Input records »
* * * * * * *

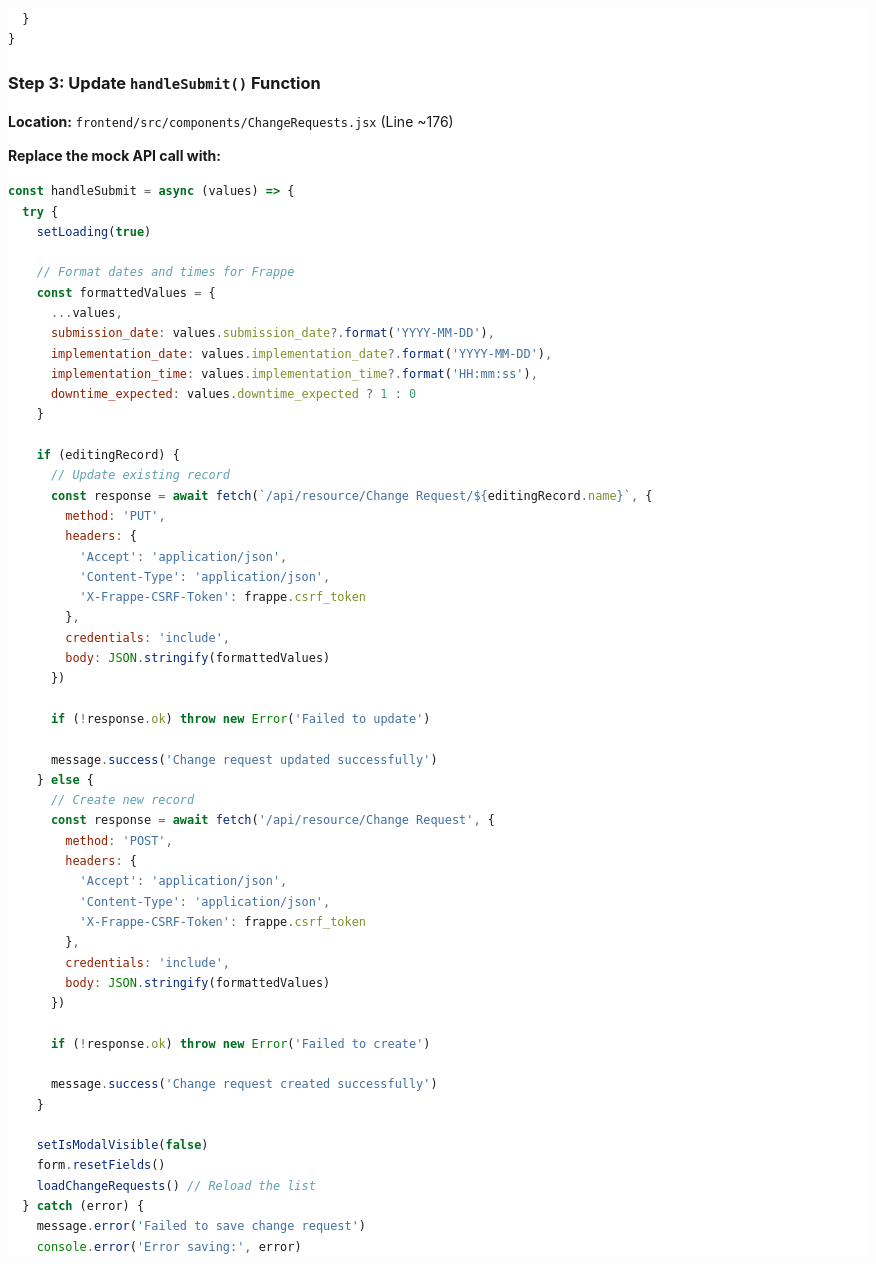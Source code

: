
 ```javascript
  }
}
```

### Step 3: Update `handleSubmit()` Function

**Location:** `frontend/src/components/ChangeRequests.jsx` (Line ~176)

**Replace the mock API call with:**

```javascript
const handleSubmit = async (values) => {
  try {
    setLoading(true)
    
    // Format dates and times for Frappe
    const formattedValues = {
      ...values,
      submission_date: values.submission_date?.format('YYYY-MM-DD'),
      implementation_date: values.implementation_date?.format('YYYY-MM-DD'),
      implementation_time: values.implementation_time?.format('HH:mm:ss'),
      downtime_expected: values.downtime_expected ? 1 : 0
    }
    
    if (editingRecord) {
      // Update existing record
      const response = await fetch(`/api/resource/Change Request/${editingRecord.name}`, {
        method: 'PUT',
        headers: {
          'Accept': 'application/json',
          'Content-Type': 'application/json',
          'X-Frappe-CSRF-Token': frappe.csrf_token
        },
        credentials: 'include',
        body: JSON.stringify(formattedValues)
      })
      
      if (!response.ok) throw new Error('Failed to update')
      
      message.success('Change request updated successfully')
    } else {
      // Create new record
      const response = await fetch('/api/resource/Change Request', {
        method: 'POST',
        headers: {
          'Accept': 'application/json',
          'Content-Type': 'application/json',
          'X-Frappe-CSRF-Token': frappe.csrf_token
        },
        credentials: 'include',
        body: JSON.stringify(formattedValues)
      })
      
      if (!response.ok) throw new Error('Failed to create')
      
      message.success('Change request created successfully')
    }
    
    setIsModalVisible(false)
    form.resetFields()
    loadChangeRequests() // Reload the list
  } catch (error) {
    message.error('Failed to save change request')
    console.error('Error saving:', error)
```
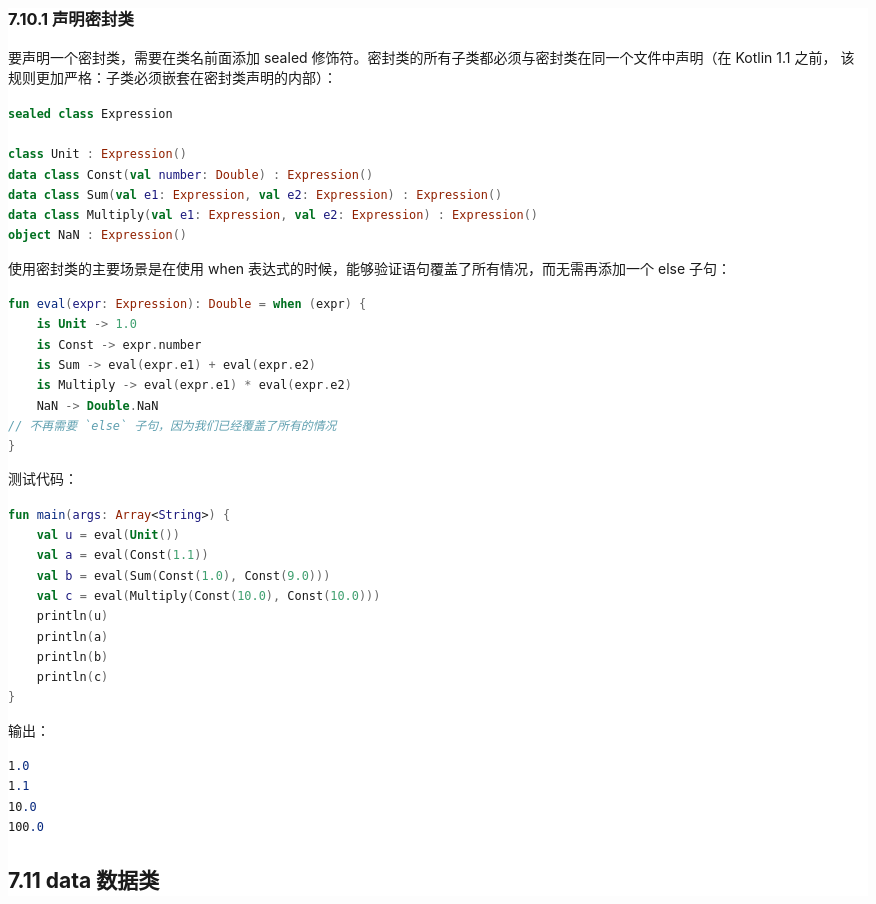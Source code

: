 ### 7.10.1  声明密封类

要声明一个密封类，需要在类名前面添加 sealed 修饰符。密封类的所有子类都必须与密封类在同一个文件中声明（在 Kotlin 1.1 之前， 该规则更加严格：子类必须嵌套在密封类声明的内部）：



```kotlin
sealed class Expression

class Unit : Expression()
data class Const(val number: Double) : Expression()
data class Sum(val e1: Expression, val e2: Expression) : Expression()
data class Multiply(val e1: Expression, val e2: Expression) : Expression()
object NaN : Expression()
```

使用密封类的主要场景是在使用 when 表达式的时候，能够验证语句覆盖了所有情况，而无需再添加一个 else 子句：



```kotlin
fun eval(expr: Expression): Double = when (expr) {
    is Unit -> 1.0
    is Const -> expr.number
    is Sum -> eval(expr.e1) + eval(expr.e2)
    is Multiply -> eval(expr.e1) * eval(expr.e2)
    NaN -> Double.NaN
// 不再需要 `else` 子句，因为我们已经覆盖了所有的情况
}
```

测试代码：



```kotlin
fun main(args: Array<String>) {
    val u = eval(Unit())
    val a = eval(Const(1.1))
    val b = eval(Sum(Const(1.0), Const(9.0)))
    val c = eval(Multiply(Const(10.0), Const(10.0)))
    println(u)
    println(a)
    println(b)
    println(c)
}
```

输出：



```css
1.0
1.1
10.0
100.0
```

## 7.11 data 数据类
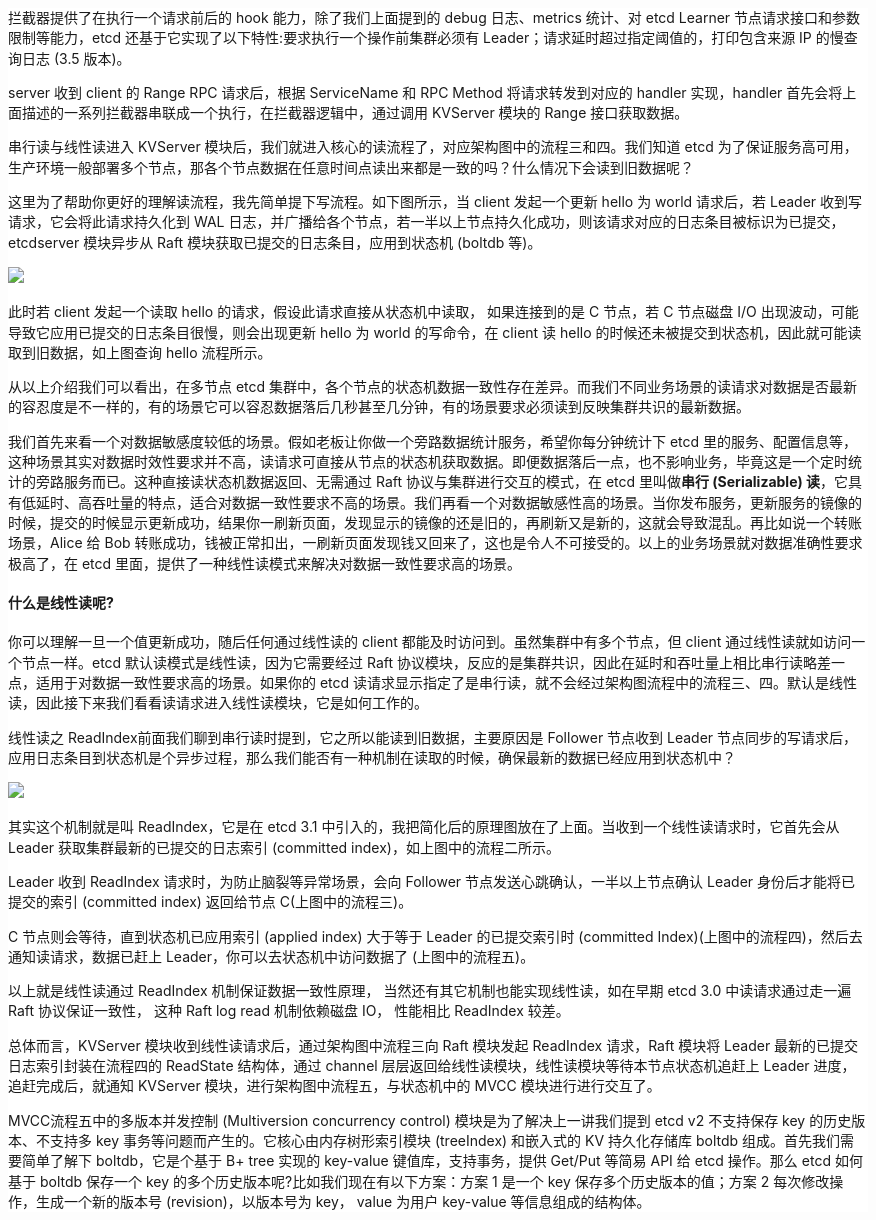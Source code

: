 

拦截器提供了在执行一个请求前后的 hook 能力，除了我们上面提到的 debug 日志、metrics 统计、对 etcd Learner 节点请求接口和参数限制等能力，etcd 还基于它实现了以下特性:要求执行一个操作前集群必须有 Leader；请求延时超过指定阈值的，打印包含来源 IP 的慢查询日志 (3.5 版本)。

server 收到 client 的 Range RPC 请求后，根据 ServiceName 和 RPC Method 将请求转发到对应的 handler 实现，handler 首先会将上面描述的一系列拦截器串联成一个执行，在拦截器逻辑中，通过调用 KVServer 模块的 Range 接口获取数据。

串行读与线性读进入 KVServer 模块后，我们就进入核心的读流程了，对应架构图中的流程三和四。我们知道 etcd 为了保证服务高可用，生产环境一般部署多个节点，那各个节点数据在任意时间点读出来都是一致的吗？什么情况下会读到旧数据呢？

这里为了帮助你更好的理解读流程，我先简单提下写流程。如下图所示，当 client 发起一个更新 hello 为 world 请求后，若 Leader 收到写请求，它会将此请求持久化到 WAL 日志，并广播给各个节点，若一半以上节点持久化成功，则该请求对应的日志条目被标识为已提交，etcdserver 模块异步从 Raft 模块获取已提交的日志条目，应用到状态机 (boltdb 等)。

![](/Users/hanzhongzi/Downloads/上班临时文档/img/etcd串行读.webp)

此时若 client 发起一个读取 hello 的请求，假设此请求直接从状态机中读取， 如果连接到的是 C 节点，若 C 节点磁盘 I/O 出现波动，可能导致它应用已提交的日志条目很慢，则会出现更新 hello 为 world 的写命令，在 client 读 hello 的时候还未被提交到状态机，因此就可能读取到旧数据，如上图查询 hello 流程所示。

从以上介绍我们可以看出，在多节点 etcd 集群中，各个节点的状态机数据一致性存在差异。而我们不同业务场景的读请求对数据是否最新的容忍度是不一样的，有的场景它可以容忍数据落后几秒甚至几分钟，有的场景要求必须读到反映集群共识的最新数据。

我们首先来看一个对数据敏感度较低的场景。假如老板让你做一个旁路数据统计服务，希望你每分钟统计下 etcd 里的服务、配置信息等，这种场景其实对数据时效性要求并不高，读请求可直接从节点的状态机获取数据。即便数据落后一点，也不影响业务，毕竟这是一个定时统计的旁路服务而已。这种直接读状态机数据返回、无需通过 Raft 协议与集群进行交互的模式，在 etcd 里叫做**串行 (Serializable) 读**，它具有低延时、高吞吐量的特点，适合对数据一致性要求不高的场景。我们再看一个对数据敏感性高的场景。当你发布服务，更新服务的镜像的时候，提交的时候显示更新成功，结果你一刷新页面，发现显示的镜像的还是旧的，再刷新又是新的，这就会导致混乱。再比如说一个转账场景，Alice 给 Bob 转账成功，钱被正常扣出，一刷新页面发现钱又回来了，这也是令人不可接受的。以上的业务场景就对数据准确性要求极高了，在 etcd 里面，提供了一种线性读模式来解决对数据一致性要求高的场景。

#### 什么是线性读呢?

你可以理解一旦一个值更新成功，随后任何通过线性读的 client 都能及时访问到。虽然集群中有多个节点，但 client 通过线性读就如访问一个节点一样。etcd 默认读模式是线性读，因为它需要经过 Raft 协议模块，反应的是集群共识，因此在延时和吞吐量上相比串行读略差一点，适用于对数据一致性要求高的场景。如果你的 etcd 读请求显示指定了是串行读，就不会经过架构图流程中的流程三、四。默认是线性读，因此接下来我们看看读请求进入线性读模块，它是如何工作的。

线性读之 ReadIndex前面我们聊到串行读时提到，它之所以能读到旧数据，主要原因是 Follower 节点收到 Leader 节点同步的写请求后，应用日志条目到状态机是个异步过程，那么我们能否有一种机制在读取的时候，确保最新的数据已经应用到状态机中？

![](/Users/hanzhongzi/Downloads/上班临时文档/img/线性读.webp)

其实这个机制就是叫 ReadIndex，它是在 etcd 3.1 中引入的，我把简化后的原理图放在了上面。当收到一个线性读请求时，它首先会从 Leader 获取集群最新的已提交的日志索引 (committed index)，如上图中的流程二所示。

Leader 收到 ReadIndex 请求时，为防止脑裂等异常场景，会向 Follower 节点发送心跳确认，一半以上节点确认 Leader 身份后才能将已提交的索引 (committed index) 返回给节点 C(上图中的流程三)。

C 节点则会等待，直到状态机已应用索引 (applied index) 大于等于 Leader 的已提交索引时 (committed Index)(上图中的流程四)，然后去通知读请求，数据已赶上 Leader，你可以去状态机中访问数据了 (上图中的流程五)。

以上就是线性读通过 ReadIndex 机制保证数据一致性原理， 当然还有其它机制也能实现线性读，如在早期 etcd 3.0 中读请求通过走一遍 Raft 协议保证一致性， 这种 Raft log read 机制依赖磁盘 IO， 性能相比 ReadIndex 较差。

总体而言，KVServer 模块收到线性读请求后，通过架构图中流程三向 Raft 模块发起 ReadIndex 请求，Raft 模块将 Leader 最新的已提交日志索引封装在流程四的 ReadState 结构体，通过 channel 层层返回给线性读模块，线性读模块等待本节点状态机追赶上 Leader 进度，追赶完成后，就通知 KVServer 模块，进行架构图中流程五，与状态机中的 MVCC 模块进行进行交互了。

MVCC流程五中的多版本并发控制 (Multiversion concurrency control) 模块是为了解决上一讲我们提到 etcd v2 不支持保存 key 的历史版本、不支持多 key 事务等问题而产生的。它核心由内存树形索引模块 (treeIndex) 和嵌入式的 KV 持久化存储库 boltdb 组成。首先我们需要简单了解下 boltdb，它是个基于 B+ tree 实现的 key-value 键值库，支持事务，提供 Get/Put 等简易 API 给 etcd 操作。那么 etcd 如何基于 boltdb 保存一个 key 的多个历史版本呢?比如我们现在有以下方案：方案 1 是一个 key 保存多个历史版本的值；方案 2 每次修改操作，生成一个新的版本号 (revision)，以版本号为 key， value 为用户 key-value 等信息组成的结构体。
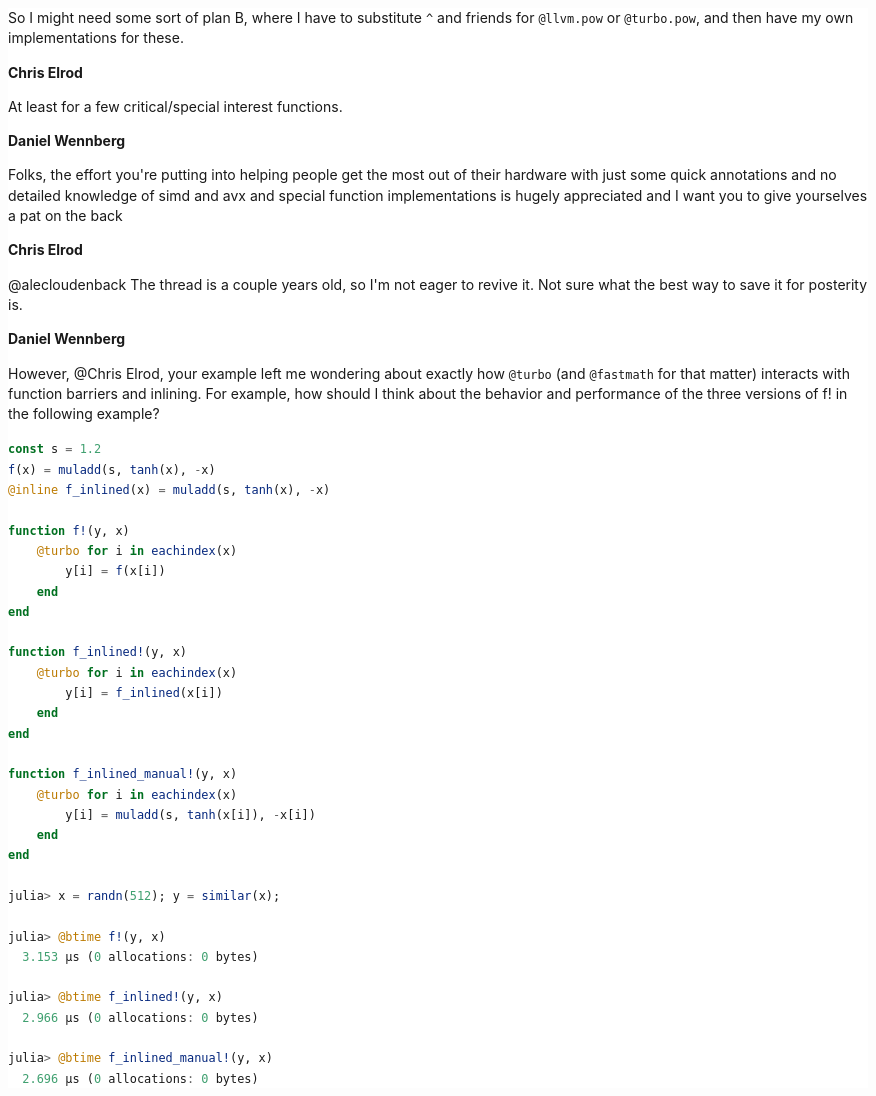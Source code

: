 So I might need some sort of plan B, where I have to substitute `^` and friends for `@llvm.pow` or `@turbo.pow`, and then have my own implementations for these.

**Chris Elrod**

At least for a few critical/special interest functions.

**Daniel Wennberg**

Folks, the effort you're putting into helping people get the most out of their hardware with just some quick annotations and no detailed knowledge of simd and avx and special function implementations is hugely appreciated and I want you to give yourselves a pat on the back

**Chris Elrod**

@alecloudenback The thread is a couple years old, so I'm not eager to revive it. Not sure what the best way to save it for posterity is.

**Daniel Wennberg**

However, @Chris Elrod, your example left me wondering about exactly how `@turbo` (and `@fastmath` for that matter) interacts with function barriers and inlining. For example, how should I think about the behavior and performance of the three versions of f! in the following example?

```julia
const s = 1.2
f(x) = muladd(s, tanh(x), -x)
@inline f_inlined(x) = muladd(s, tanh(x), -x)

function f!(y, x)
    @turbo for i in eachindex(x)
        y[i] = f(x[i])
    end
end

function f_inlined!(y, x)
    @turbo for i in eachindex(x)
        y[i] = f_inlined(x[i])
    end
end

function f_inlined_manual!(y, x)
    @turbo for i in eachindex(x)
        y[i] = muladd(s, tanh(x[i]), -x[i])
    end
end

julia> x = randn(512); y = similar(x);

julia> @btime f!(y, x)
  3.153 μs (0 allocations: 0 bytes)

julia> @btime f_inlined!(y, x)
  2.966 μs (0 allocations: 0 bytes)

julia> @btime f_inlined_manual!(y, x)
  2.696 μs (0 allocations: 0 bytes)
```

* * * * * * *

Exercise details » Looking at the records above, say how many lines contain the string "Failed". Give the number and no other words.

Solution for this task » 3